App development books are useful, but developers can also round out their skill sets with some business acumen. Jason Grant, a developer and UI designer for Vertex Pharmaceuticals in Boston, suggested a couple of books by Jason Fried and David Heinemeier Hansson from Basecamp, the collaboration platform and group organizer. Hansson is also known as the inventor of Ruby on Rails.

Rework

The first, Rework, is about creative ways to start and run a company and is a study on how to break rules and be successful. The underlying message is that a company does not need to be huge or have a large staff. The second title, Remote: Office Not Required, covers a topic -- working together without sharing physical space -- that is well-understood at Basecamp, which is largely populated by remote workers.

Remote: Office Not Required

The two books offer examples from the early days of Basecamp, which Grant uses to glean wisdom that might apply to either his team or a product he hopes to manage.

As one key takeaway, Grant said he has learned to approach a project by asking why versus what. If you tell your team why you want to do something, rather than what you want to build, it gives them the ability to question the what. Another important lesson is to give employees a purpose so they can think of how to solve a problem as a whole.
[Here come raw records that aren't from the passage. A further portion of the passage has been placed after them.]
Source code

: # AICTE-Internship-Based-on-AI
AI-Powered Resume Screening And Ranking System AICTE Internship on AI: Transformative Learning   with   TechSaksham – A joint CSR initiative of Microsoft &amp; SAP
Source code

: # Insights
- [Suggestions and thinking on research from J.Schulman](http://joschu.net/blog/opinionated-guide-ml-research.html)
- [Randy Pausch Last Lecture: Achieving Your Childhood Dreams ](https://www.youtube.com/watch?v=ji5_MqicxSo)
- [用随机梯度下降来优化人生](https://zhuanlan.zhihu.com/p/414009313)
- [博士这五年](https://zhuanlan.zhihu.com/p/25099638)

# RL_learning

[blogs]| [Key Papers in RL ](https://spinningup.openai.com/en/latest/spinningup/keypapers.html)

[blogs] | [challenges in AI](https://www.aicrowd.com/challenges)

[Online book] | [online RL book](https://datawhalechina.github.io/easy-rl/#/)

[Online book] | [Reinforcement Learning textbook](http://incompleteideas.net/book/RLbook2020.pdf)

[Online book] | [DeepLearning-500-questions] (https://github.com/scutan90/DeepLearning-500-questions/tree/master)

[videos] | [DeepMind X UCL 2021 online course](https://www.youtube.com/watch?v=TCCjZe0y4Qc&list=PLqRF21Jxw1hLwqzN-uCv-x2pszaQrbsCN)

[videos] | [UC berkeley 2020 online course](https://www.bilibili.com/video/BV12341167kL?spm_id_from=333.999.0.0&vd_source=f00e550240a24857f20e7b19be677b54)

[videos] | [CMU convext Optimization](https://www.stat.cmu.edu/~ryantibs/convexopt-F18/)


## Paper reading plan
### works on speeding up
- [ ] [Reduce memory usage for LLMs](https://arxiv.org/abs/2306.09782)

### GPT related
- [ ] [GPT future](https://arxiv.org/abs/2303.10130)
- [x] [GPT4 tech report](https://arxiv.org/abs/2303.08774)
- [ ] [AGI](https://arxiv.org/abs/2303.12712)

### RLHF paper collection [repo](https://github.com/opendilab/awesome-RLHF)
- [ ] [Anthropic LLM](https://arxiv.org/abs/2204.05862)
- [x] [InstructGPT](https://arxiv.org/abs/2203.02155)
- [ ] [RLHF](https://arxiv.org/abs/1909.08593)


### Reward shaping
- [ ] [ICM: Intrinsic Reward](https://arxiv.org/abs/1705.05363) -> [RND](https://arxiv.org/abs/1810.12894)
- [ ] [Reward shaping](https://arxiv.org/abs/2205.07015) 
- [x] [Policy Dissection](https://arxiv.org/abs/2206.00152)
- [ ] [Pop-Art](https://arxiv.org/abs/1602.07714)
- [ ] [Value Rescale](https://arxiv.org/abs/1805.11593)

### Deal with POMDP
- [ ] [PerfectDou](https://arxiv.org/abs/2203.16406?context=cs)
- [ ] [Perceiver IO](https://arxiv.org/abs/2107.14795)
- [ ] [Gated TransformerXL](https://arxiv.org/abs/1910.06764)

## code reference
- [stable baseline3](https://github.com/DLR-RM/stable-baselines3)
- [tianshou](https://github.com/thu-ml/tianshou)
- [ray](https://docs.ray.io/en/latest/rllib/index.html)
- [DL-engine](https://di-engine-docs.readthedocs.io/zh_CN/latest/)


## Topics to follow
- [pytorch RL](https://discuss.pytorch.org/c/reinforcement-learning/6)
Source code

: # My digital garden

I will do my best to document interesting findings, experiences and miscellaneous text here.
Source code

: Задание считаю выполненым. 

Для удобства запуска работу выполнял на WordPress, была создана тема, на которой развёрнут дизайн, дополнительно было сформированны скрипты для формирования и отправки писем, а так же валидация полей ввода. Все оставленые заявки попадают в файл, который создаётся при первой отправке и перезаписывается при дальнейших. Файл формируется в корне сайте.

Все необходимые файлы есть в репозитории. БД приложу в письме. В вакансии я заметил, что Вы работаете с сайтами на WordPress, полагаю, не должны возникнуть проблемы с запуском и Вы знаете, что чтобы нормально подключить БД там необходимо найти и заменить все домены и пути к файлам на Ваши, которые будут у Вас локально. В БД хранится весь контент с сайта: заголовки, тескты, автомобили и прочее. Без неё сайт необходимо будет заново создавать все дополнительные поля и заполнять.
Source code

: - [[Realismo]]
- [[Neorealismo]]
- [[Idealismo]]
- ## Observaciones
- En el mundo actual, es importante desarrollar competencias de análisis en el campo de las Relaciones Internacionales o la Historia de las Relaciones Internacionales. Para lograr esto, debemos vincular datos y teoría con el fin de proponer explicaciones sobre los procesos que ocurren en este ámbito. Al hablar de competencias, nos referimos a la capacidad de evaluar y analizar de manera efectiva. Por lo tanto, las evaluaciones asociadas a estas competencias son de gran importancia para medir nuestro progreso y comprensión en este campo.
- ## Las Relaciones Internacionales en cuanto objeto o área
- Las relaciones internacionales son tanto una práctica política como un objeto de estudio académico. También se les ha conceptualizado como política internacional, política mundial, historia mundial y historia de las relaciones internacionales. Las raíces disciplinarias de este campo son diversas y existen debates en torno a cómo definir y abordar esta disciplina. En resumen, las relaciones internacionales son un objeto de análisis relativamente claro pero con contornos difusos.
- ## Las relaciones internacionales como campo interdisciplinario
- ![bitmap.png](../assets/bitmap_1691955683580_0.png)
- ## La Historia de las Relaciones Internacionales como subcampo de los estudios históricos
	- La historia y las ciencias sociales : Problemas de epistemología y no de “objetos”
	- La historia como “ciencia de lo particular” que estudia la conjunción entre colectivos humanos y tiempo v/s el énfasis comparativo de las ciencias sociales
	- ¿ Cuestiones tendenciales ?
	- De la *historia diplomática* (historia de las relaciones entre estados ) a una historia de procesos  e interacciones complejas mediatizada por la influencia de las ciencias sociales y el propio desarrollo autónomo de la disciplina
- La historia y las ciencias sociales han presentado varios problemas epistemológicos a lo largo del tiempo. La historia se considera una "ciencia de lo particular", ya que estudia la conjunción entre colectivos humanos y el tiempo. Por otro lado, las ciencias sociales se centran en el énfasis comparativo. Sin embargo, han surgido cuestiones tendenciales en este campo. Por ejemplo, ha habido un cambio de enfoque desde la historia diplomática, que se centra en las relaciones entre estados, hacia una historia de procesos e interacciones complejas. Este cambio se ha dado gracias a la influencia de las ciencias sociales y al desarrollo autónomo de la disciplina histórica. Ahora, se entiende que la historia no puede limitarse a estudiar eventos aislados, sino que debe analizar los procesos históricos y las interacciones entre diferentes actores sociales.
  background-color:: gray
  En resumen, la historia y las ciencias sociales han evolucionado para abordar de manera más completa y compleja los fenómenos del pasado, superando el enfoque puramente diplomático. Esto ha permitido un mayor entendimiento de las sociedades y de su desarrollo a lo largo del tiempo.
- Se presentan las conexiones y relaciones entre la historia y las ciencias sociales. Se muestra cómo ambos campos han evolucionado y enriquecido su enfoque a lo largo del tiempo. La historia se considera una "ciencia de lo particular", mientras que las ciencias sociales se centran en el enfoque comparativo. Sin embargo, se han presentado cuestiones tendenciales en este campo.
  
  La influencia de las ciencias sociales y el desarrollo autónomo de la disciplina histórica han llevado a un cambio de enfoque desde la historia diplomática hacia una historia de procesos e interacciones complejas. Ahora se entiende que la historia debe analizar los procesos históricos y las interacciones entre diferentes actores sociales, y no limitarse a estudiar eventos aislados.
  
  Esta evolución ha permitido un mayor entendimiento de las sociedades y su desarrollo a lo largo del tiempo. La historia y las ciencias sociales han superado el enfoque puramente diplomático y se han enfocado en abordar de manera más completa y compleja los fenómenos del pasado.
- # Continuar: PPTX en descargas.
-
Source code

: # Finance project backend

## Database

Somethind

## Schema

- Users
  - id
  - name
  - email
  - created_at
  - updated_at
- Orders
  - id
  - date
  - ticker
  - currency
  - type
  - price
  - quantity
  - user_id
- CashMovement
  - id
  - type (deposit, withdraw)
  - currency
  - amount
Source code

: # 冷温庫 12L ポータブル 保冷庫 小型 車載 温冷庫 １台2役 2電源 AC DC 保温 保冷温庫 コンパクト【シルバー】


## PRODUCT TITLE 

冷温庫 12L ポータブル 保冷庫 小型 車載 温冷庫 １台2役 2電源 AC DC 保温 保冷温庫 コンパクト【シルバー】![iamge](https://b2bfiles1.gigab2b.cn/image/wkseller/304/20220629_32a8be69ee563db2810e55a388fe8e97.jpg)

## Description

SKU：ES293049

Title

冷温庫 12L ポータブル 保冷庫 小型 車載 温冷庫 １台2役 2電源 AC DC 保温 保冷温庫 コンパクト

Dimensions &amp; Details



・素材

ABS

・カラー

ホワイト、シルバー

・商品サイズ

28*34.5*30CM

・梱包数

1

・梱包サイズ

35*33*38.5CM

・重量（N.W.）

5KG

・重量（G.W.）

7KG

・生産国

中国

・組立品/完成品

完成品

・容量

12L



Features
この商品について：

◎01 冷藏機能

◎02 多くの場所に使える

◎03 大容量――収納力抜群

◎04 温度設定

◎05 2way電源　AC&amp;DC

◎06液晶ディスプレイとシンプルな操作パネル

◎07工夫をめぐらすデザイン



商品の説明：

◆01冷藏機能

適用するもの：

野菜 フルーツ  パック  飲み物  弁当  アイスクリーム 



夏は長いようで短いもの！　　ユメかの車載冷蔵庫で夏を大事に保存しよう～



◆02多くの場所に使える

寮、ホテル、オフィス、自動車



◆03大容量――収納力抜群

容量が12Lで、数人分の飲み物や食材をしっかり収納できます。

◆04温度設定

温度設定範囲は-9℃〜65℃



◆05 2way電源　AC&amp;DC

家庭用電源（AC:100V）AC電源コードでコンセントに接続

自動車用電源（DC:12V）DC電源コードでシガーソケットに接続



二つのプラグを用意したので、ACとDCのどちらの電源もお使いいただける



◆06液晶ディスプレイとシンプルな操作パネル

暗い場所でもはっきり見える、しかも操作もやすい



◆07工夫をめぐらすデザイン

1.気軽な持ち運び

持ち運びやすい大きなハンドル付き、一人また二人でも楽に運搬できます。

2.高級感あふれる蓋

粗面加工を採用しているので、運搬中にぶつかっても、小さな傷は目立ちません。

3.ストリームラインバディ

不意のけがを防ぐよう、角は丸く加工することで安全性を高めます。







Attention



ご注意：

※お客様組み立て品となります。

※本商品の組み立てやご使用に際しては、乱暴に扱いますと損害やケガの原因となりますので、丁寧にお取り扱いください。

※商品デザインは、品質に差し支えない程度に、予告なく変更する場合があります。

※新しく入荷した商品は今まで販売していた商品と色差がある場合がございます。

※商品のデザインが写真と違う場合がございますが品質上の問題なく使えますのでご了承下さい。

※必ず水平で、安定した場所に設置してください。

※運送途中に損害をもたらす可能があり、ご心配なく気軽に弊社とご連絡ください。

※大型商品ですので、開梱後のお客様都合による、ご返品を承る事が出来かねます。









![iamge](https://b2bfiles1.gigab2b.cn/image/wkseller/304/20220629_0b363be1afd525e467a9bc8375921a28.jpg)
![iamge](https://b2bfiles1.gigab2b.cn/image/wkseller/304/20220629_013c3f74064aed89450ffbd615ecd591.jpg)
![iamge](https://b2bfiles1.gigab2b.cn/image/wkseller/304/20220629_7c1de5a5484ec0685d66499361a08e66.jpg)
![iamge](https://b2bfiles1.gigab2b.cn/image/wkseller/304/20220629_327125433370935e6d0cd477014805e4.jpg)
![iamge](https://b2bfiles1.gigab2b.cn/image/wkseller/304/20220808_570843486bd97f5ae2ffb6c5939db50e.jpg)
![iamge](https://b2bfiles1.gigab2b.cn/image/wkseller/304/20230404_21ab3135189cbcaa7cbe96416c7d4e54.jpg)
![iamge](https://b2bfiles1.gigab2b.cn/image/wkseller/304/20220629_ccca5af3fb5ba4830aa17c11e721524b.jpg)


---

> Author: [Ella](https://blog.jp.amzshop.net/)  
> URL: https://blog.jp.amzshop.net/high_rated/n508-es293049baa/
In an Agile environment, developers might not have as detailed requirements when it comes to the product build as they did in the past.

"But when Agile is done correctly, you are looking at an end state," Grant said. "Giving [developers] a view of that end state [the why] gives them a purpose."

Know your history with app development books

If you are unfamiliar with the following classics, they are not to be missed, according to Gordon Haff, technology evangelist at Red Hat.

The Phoenix Project

The Phoenix Project by Gene Kim, George Spafford and Kevin Behr is a fable about DevOps rather than a how-to guide, but it's widely accepted as the founding text of the DevOps movement. "Not everyone's read it as carefully as they should have, as witnessed by the need to explicitly associate security with DevOps in the form of DevSecOps, even though security practices figure heavily in the book," Haff said.

The DevOps Handbook: How to Create World-Class Agility, Reliability, and Security in Technology Organizations

He also recommended the more recent The DevOps Handbook: How to Create World-Class Agility, Reliability, and Security in Technology Organizations by Gene Kim, John Willis, Jez Humble and Patrick Dubois. It's a more practical, prescriptive book than The Phoenix Project.

The Soul of a New Machine

If you haven't already, pick up Tracy Kidder's The Soul of a New Machine, the Pulitzer Prize-winning story about the creation of the MV/8000 minicomputer. It's more about hardware than software but is still probably the best book about the development of a new product ever written, Haff said.

Show Stopper!: The Breakneck Race to Create Windows NT and the Next Generation at Microsoft

In a similar vein, G. Pascal Zachary's Show Stopper!: The Breakneck Race to Create Windows NT and the Next Generation at Microsoft examines the development of Windows NT with architect Dave Cutler and Microsoft.

The Mythical Man-Month: Essays on Software Engineering

Among the app development books that help us learn from history is The Mythical Man-Month: Essays on Software Engineering by Fred Brooks. This tome is rooted in the waterfall development practices that dominated the industry at the time of the IBM System/360 and chronicles that system's development, Haff said.

"Certain things in this book are so widely quoted -- the mythical man-month itself, the difference between a program and a product -- that every developer should have at least skimmed this book once," Haff said.